たった15本のプランターから始まった小高一味

南相馬市小高にある小高工房のコミュニティスペース。私たちが取材に訪れた2月上旬には、商品を買い求める地元の人たちの笑顔と試作中だという新商品の香ばしい香りに包まれていました。現在の活気あふれる光景からは想像がつきにくいかもしれませんが、元々唐辛子はこの地域で盛んに作られていたわけではないと代表の廣畑裕子さんは言います。
「震災前は家庭菜園で育てていた人がいたくらい。震災・原発事故の影響で避難していた間に他の農作物は全部イノシシに食われちゃったんだけど、唐辛子だけが無事だったんだ。
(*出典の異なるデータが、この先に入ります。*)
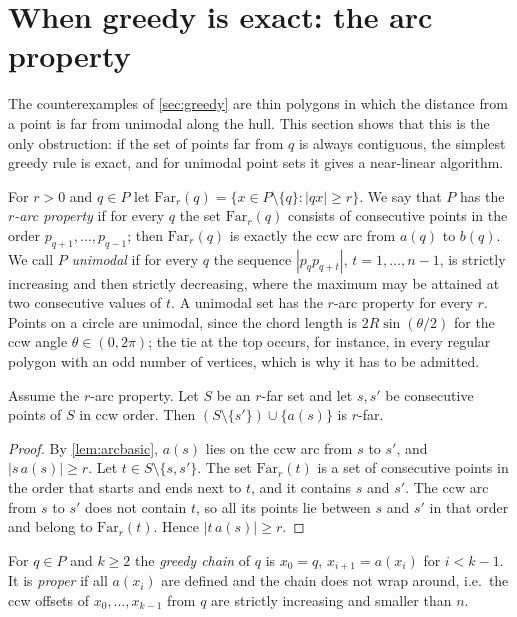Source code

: \chapter{When greedy is exact: the arc property}\label{sec:arc}

The counterexamples of \cref{sec:greedy} are thin polygons in which the
distance from a point is far from unimodal along the hull. This section shows
that this is the only obstruction: if the set of points far from $q$ is always
contiguous, the simplest greedy rule is exact, and for unimodal point sets it
gives a near-linear algorithm.

For $r>0$ and $q\in P$ let $\mathrm{Far}_r(q)=\{x\in P\setminus\{q\}:|qx|\ge r\}$.
We say that $P$ has the \emph{$r$-arc property} if for every $q$ the set
$\mathrm{Far}_r(q)$ consists of consecutive points in the order
$p_{q+1},\dots,p_{q-1}$; then $\mathrm{Far}_r(q)$ is exactly the ccw arc from
$a(q)$ to $b(q)$. We call $P$ \emph{unimodal} if for every $q$ the sequence
$|p_qp_{q+t}|$, $t=1,\dots,n-1$, is strictly increasing and then strictly
decreasing, where the maximum may be attained at two consecutive values of
$t$. A unimodal set has the $r$-arc property for every $r$. Points on a circle
are unimodal, since the chord length is $2R\sin(\theta/2)$ for the ccw angle
$\theta\in(0,2\pi)$; the tie at the top occurs, for instance, in every regular
polygon with an odd number of vertices, which is why it has to be admitted.

\begin{lemma}[Exchange]\label{lem:a1}
Assume the $r$-arc property. Let $S$ be an $r$-far set and let $s,s'$ be
consecutive points of $S$ in ccw order. Then $(S\setminus\{s'\})\cup\{a(s)\}$
is $r$-far.
\end{lemma}
\begin{proof}
By \cref{lem:arcbasic}, $a(s)$ lies on the ccw arc from $s$ to $s'$, and
$|s\,a(s)|\ge r$. Let $t\in S\setminus\{s,s'\}$. The set $\mathrm{Far}_r(t)$
is a set of consecutive points in the order that starts and ends next to $t$,
and it contains $s$ and $s'$. The ccw arc from $s$ to $s'$ does not contain
$t$, so all its points lie between $s$ and $s'$ in that order and belong to
$\mathrm{Far}_r(t)$. Hence $|t\,a(s)|\ge r$.
\end{proof}

For $q\in P$ and $k\ge2$ the \emph{greedy chain} of $q$ is $x_0=q$,
$x_{i+1}=a(x_i)$ for $i<k-1$. It is \emph{proper} if all $a(x_i)$ are defined
and the chain does not wrap around, i.e.\ the ccw offsets of $x_0,\dots,x_{k-1}$
from $q$ are strictly increasing and smaller than $n$.

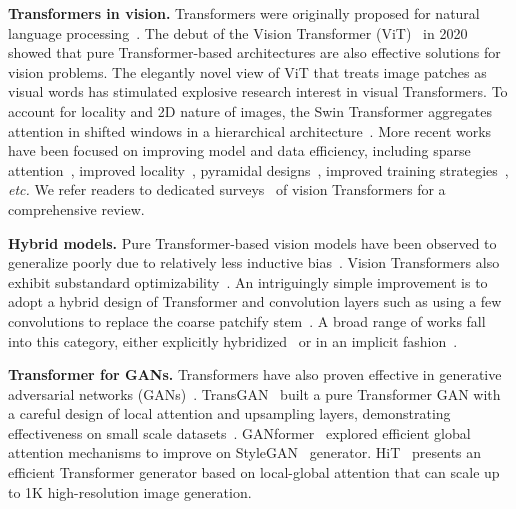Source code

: \documentclass[runningheads]{llncs}
\def\etc{\emph{etc.} } \def\vs{\emph{vs.} }
\begin{document}
\noindent\textbf{Transformers in vision.}
Transformers were originally proposed for natural language processing~\cite{vaswani2017attention}. The debut of the Vision Transformer (ViT)~\cite{dosovitskiy2020image} in 2020 showed that pure Transformer-based architectures are also effective solutions for vision problems. The elegantly novel view of ViT that treats image patches as visual words has stimulated explosive research interest in visual Transformers. To account for locality and 2D nature of images, the Swin Transformer aggregates attention in shifted windows in a hierarchical architecture~\cite{liu2021swin}. More recent works have been focused on improving model and data efficiency, including sparse attention~\cite{dong2021cswin,yang2021focal,rao2021dynamicvit,wang2020axial, xu2022cobevt, arnab2021vivit}, improved locality~\cite{yuan2021tokens,han2021transformer}, pyramidal designs~\cite{wang2021pyramid,fan2021multiscale, xu2022v2x},
improved training strategies~\cite{touvron2021training,touvron2021going,zhou2021deepvit,bello2021revisiting}, \etc We refer readers to dedicated surveys~\cite{khan2021transformers,khan2021transformers} of vision Transformers for a comprehensive review.

\noindent\textbf{Hybrid models.}
Pure Transformer-based vision models have been observed to generalize poorly due to relatively less inductive bias~\cite{dosovitskiy2020image,dai2021coatnet,touvron2021training}. Vision Transformers also exhibit substandard optimizability~\cite{xiao2021early}. An intriguingly simple improvement is to adopt a hybrid design of Transformer and convolution layers such as using a few convolutions to replace the coarse patchify stem~\cite{xiao2021early,dai2021coatnet}. A broad range of works fall into this category, either explicitly hybridized~\cite{wu2021cvt,d2021convit,dai2021coatnet,xiao2021early,fan2021multiscale,xu2021co,bello2019attention} or in an implicit fashion~\cite{liu2021swin,chu2021twins}.

\noindent\textbf{Transformer for GANs.}
Transformers have also proven effective in generative adversarial networks (GANs)~\cite{goodfellow2014generative}. TransGAN~\cite{jiang2021transgan} built a pure Transformer GAN with a careful design of local attention and upsampling layers, demonstrating effectiveness on small scale datasets~\cite{krizhevsky2009learning,pmlr-v15-coates11a}. GANformer~\cite{hudson2021generative} explored efficient global attention mechanisms to improve on StyleGAN~\cite{karras2020analyzing} generator. HiT~\cite{zhao2021improved} presents an efficient Transformer generator based on local-global attention that can scale up to 1K high-resolution image generation.
\end{document}
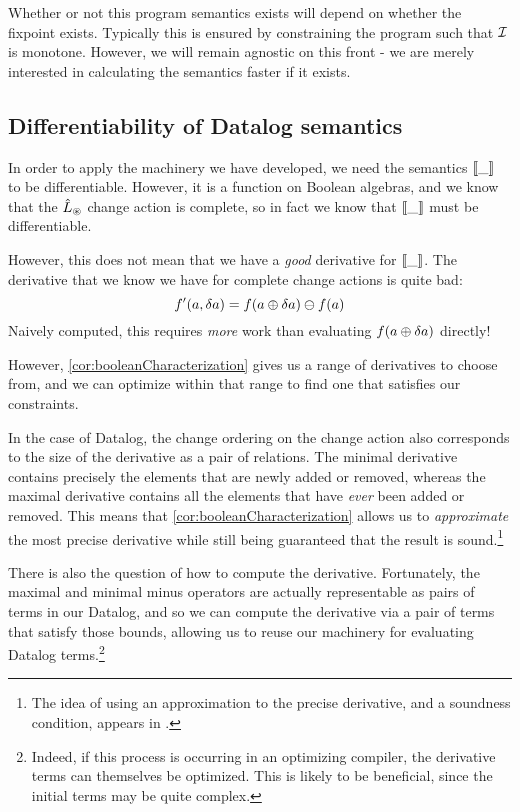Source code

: Whether or not this program semantics exists will depend on whether the fixpoint
exists. Typically this is ensured by constraining the program such that $\mathcal{I}$
is monotone. However, we will remain agnostic on this front - we are merely
interested in calculating the semantics faster if it exists.

\subsection{Differentiability of Datalog semantics}
\label{sec:datalogDifferentiability}

In order to apply the machinery we have developed, we need the semantics $\llbracket \_ \rrbracket$ to
be differentiable. However, it is a function on Boolean algebras, and we know
that the $\hat{L}_\circledast$ change action is complete, so in fact we know that
$\llbracket \_ \rrbracket$ must be differentiable.

However, this does not mean that we have a \emph{good} derivative for
$\llbracket \_ \rrbracket$. The derivative that we know we have for complete change actions
is quite bad:
$$f'(a, \delta a) = f(a \oplus \delta a) \ominus f(a)$$
Naively computed, this requires \emph{more} work than evaluating $f(a \oplus \delta a)$ directly!

However, \cref{cor:booleanCharacterization} gives us a range of derivatives to
choose from, and we can optimize within that range to find one that satisfies
our constraints.

In the case of Datalog, the change ordering on the change action also
corresponds to the size of the derivative as a pair of relations. The minimal
derivative contains precisely the elements that are newly added or removed,
whereas the maximal derivative contains all the elements that have \emph{ever}
been added or removed. This means that \cref{cor:booleanCharacterization} allows
us to \emph{approximate} the most precise derivative while still being
guaranteed that the result is sound.\footnote{The idea of using an approximation
to the precise derivative, and a soundness condition, appears in \textcite{bancilhon1986amateur}.}

There is also the question of how to compute the derivative. Fortunately, the
maximal and minimal minus operators are actually representable as pairs of terms
in our Datalog, and so we can compute the derivative via a pair of terms that
satisfy those bounds, allowing us to reuse our machinery for evaluating Datalog
terms.\footnote{Indeed, if this process is occurring in an optimizing compiler,
  the derivative terms can themselves be optimized. This is likely to be
  beneficial, since the initial terms may be quite complex.}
小高に戻って来られてからも20キロ圏内の農産物は出荷もできなかったから…。唯一唐辛子を一味に加工したものだったら作れるんじゃないかって、たった15本のプランターから作り始めることにしたんだよね」。

小高工房の廣畑裕子さん。

唐辛子を作らなくなるのが嬉しい理由

「小高一味」が初めて販売されたのは、2016年の町の復興祭の時でした。
「一味なんて多くても年に1、2本しか買わないと思うんだけど、『小高の名前が入ってっから』『友達や親せきに配るんだ』って次々に買ってくれたんだ」と廣畑さん。
用意した200本は初日だけで完売。復興の象徴として小高の人たちを元気づけました。次の年には地元の農家や役所の庭など64軒が唐辛子づくりに手を挙げ、小高での唐辛子づくりは広がっていくことに。ところが、その翌年には半分以上がやめてしまったといいます。ただし、その理由は廣畑さんを喜ばせるものでした。
「元々やってたブロッコリーやキュウリを作るからって言うんだよ。数年前はとにかく作れることを喜んでた人たちが、本来作っていたものに戻れたのがめっちゃ嬉しかったよね」。
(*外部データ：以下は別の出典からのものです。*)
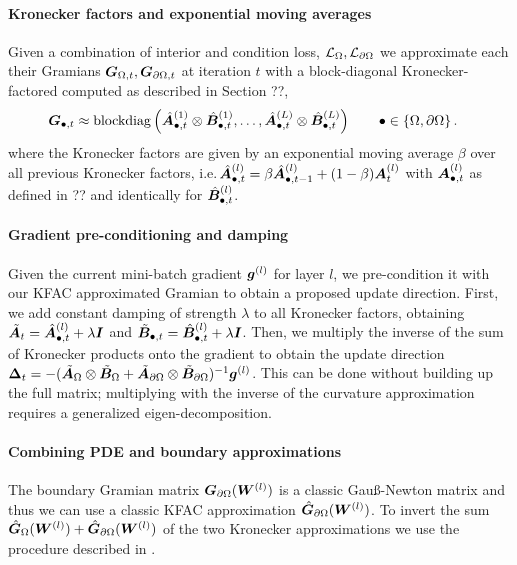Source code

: \paragraph{Kronecker factors and exponential moving averages} Given a combination of interior and condition loss, ${\mathcal{L}}_{\Omega},{\mathcal{L}}_{\partial\Omega}$ we approximate each their Gramians ${\bm{G}}_{\Omega,t}, {\bm{G}}_{\partial \Omega, t}$ at iteration $t$ with a block-diagonal Kronecker-factored computed as described in Section ??,
\begin{align*}
  {\bm{G}}_{\bullet, t}
  &\approx
    \operatorname{blockdiag}
    \left(
    \hat{{\bm{A}}}^{(1)}_{\bullet,t} \otimes \hat{{\bm{B}}}_{\bullet,t}^{(1)},
    \dots,
    \hat{{\bm{A}}}^{(L)}_{\bullet,t} \otimes \hat{{\bm{B}}}_{\bullet,t}^{(L)}
    \right)
    \qquad \bullet \in \{ \Omega, \partial\Omega\}\,.
\end{align*}
where the Kronecker factors are given by an exponential moving average $\beta$ over all previous Kronecker factors, i.e.\,$\hat{{\bm{A}}}^{(l)}_{\bullet,t} = \beta \hat{{\bm{A}}}^{(l)}_{\bullet,t-1} + (1 - \beta) {\bm{A}}^{(l)}_t$ with ${\bm{A}}^{(l)}_{\bullet, t}$ as defined in ?? and identically for $\hat{{\bm{B}}}^{(l)}_{\bullet, t}$.

\paragraph{Gradient pre-conditioning and damping}
Given the current mini-batch gradient ${\bm{g}}^{(l)}$ for layer $l$, we pre-condition it with our KFAC approximated Gramian to obtain a proposed update direction.
First, we add constant damping of strength $\lambda$ to all Kronecker factors, obtaining $\tilde{{\bm{A}}}_t = \hat{{\bm{A}}}^{(l)}_{\bullet,t} + \lambda {\bm{I}}$ and $\tilde{{\bm{B}}}_{\bullet,t} = \hat{{\bm{B}}}^{(l)}_{\bullet,t} + \lambda {\bm{I}}$.
Then, we multiply the inverse of the sum of Kronecker products onto the gradient to obtain the update direction ${\bm{\Delta}}_t = -(\tilde{{\bm{A}}}_{\Omega} \otimes \tilde{{\bm{B}}}_{\Omega} + \tilde{{\bm{A}}}_{\partial\Omega} \otimes \tilde{{\bm{B}}}_{\partial\Omega})^{-1} {\bm{g}}^{(l)}$.
This can be done without building up the full matrix; multiplying with the inverse of the curvature approximation requires a generalized eigen-decomposition.

\paragraph{Combining PDE and boundary approximations}
The boundary Gramian matrix ${\bm{G}}_{\partial\Omega}({\bm{W}}^{(l)})$ is a classic Gauß-Newton matrix and thus we can use a classic KFAC approximation $\hat{{\bm{G}}}_{\partial\Omega}({\bm{W}}^{(l)})$. 
To invert the sum $\hat{{\bm{G}}}_\Omega({\bm{W}}^{(l)}) + \hat{{\bm{G}}}_{\partial\Omega}({\bm{W}}^{(l)})$ of the two Kronecker approximations we use the procedure described in \cite[Appendix I]{martens2015optimizing}.

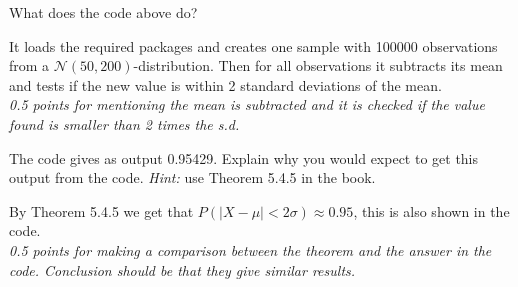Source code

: \begin{exercise}[0.5]
What does the code above do?
\begin{solution}
It loads the required packages and creates one sample with 100000 observations from a $\mathcal{N}(50, 200)$-distribution. Then for all observations it subtracts its mean and tests if the new value is within 2 standard deviations of the mean. \\
\textit{0.5 points for mentioning the mean is subtracted and it is checked if the value found is smaller than 2 times the s.d.}
\end{solution}
\end{exercise}
\begin{exercise}[0.5]
The code gives as output 0.95429.
Explain why you would expect to get this output from the code. \textit{Hint:} use Theorem 5.4.5 in the book.
\begin{solution}
By Theorem 5.4.5 we get that $P(|X-\mu|<2\sigma) \approx 0.95$, this is also shown in the code. \\
\textit{0.5 points for making a comparison between the theorem and the answer in the code. Conclusion should be that they give similar results.}
\end{solution}
\end{exercise}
小高工房で販売をしている「小高一味」。黄色いキャップは大辛。辛党にはたまらない!

一枚一枚スタンプを押して仕上げた小高工房の紙袋。

被災地仕様ではなく美味しいものを

震災・原発事故を乗り越えた唐辛子から生まれた「小高一味」ですが、廣畑さんは復興の切り口として取り上げられたくないと話します。

「支援がないとここで生きていけないと思われるのは悔しいじゃない。小高一味は商品なんだから売れなきゃ意味がないし、お客様は被災地仕様じゃなくて美味しいものを買っていくから。だからこそ商品自体に魅力がないとダメ!」。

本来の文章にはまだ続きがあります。